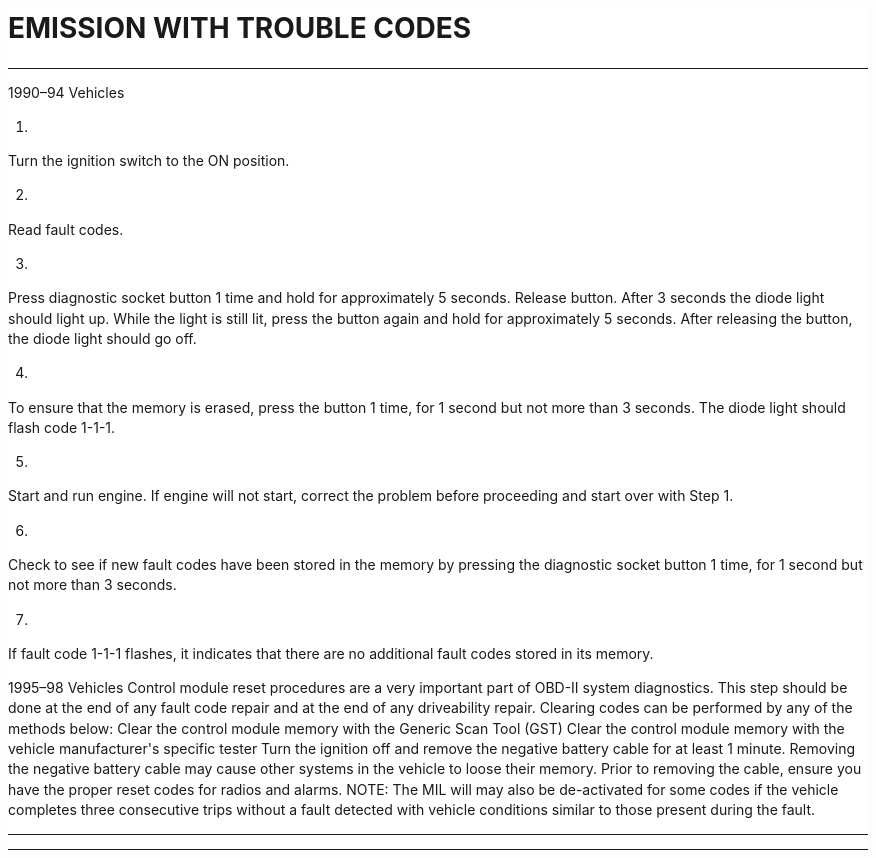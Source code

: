 # EMISSION WITH TROUBLE CODES

---

1990–94 Vehicles

1.

Turn the ignition switch to the ON position.

2.

Read fault codes.

3.

Press diagnostic socket button 1 time and hold for approximately 5 seconds. Release button. After 3 seconds the diode light should light up. While the light is still lit, press the
button again and hold for approximately 5 seconds. After releasing the button, the diode light should go off.

4.

To ensure that the memory is erased, press the button 1 time, for 1 second but not more than 3 seconds. The diode light should flash code 1-1-1.

5.

Start and run engine. If engine will not start, correct the problem before proceeding and start over with Step 1.

6.

Check to see if new fault codes have been stored in the memory by pressing the diagnostic socket button 1 time, for 1 second but not more than 3 seconds.

7.

If fault code 1-1-1 flashes, it indicates that there are no additional fault codes stored in its memory.

1995–98 Vehicles
Control module reset procedures are a very important part of OBD-II system diagnostics. This step should be done at the end of any fault code repair and at the end of any driveability
repair.
Clearing codes can be performed by any of the methods below:
Clear the control module memory with the Generic Scan Tool (GST)
Clear the control module memory with the vehicle manufacturer's specific tester
Turn the ignition off and remove the negative battery cable for at least 1 minute.
Removing the negative battery cable may cause other systems in the vehicle to loose their memory. Prior to removing the cable, ensure you have the proper reset codes for radios and
alarms.
NOTE: The MIL will may also be de-activated for some codes if the vehicle completes three consecutive trips without a fault detected with vehicle conditions similar to
those present during the fault.

---

---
------
__WHAT THE TASK ASKS__: Every line of the entries that includes "module" must be copied into the answer.

__RESPONSE TO THE EXERCISE__:
Control module reset procedures are a very important part of OBD-II system diagnostics. This step should be done at the end of any fault code repair and at the end of any driveability
Clear the control module memory with the Generic Scan Tool (GST)
Clear the control module memory with the vehicle manufacturer's specific tester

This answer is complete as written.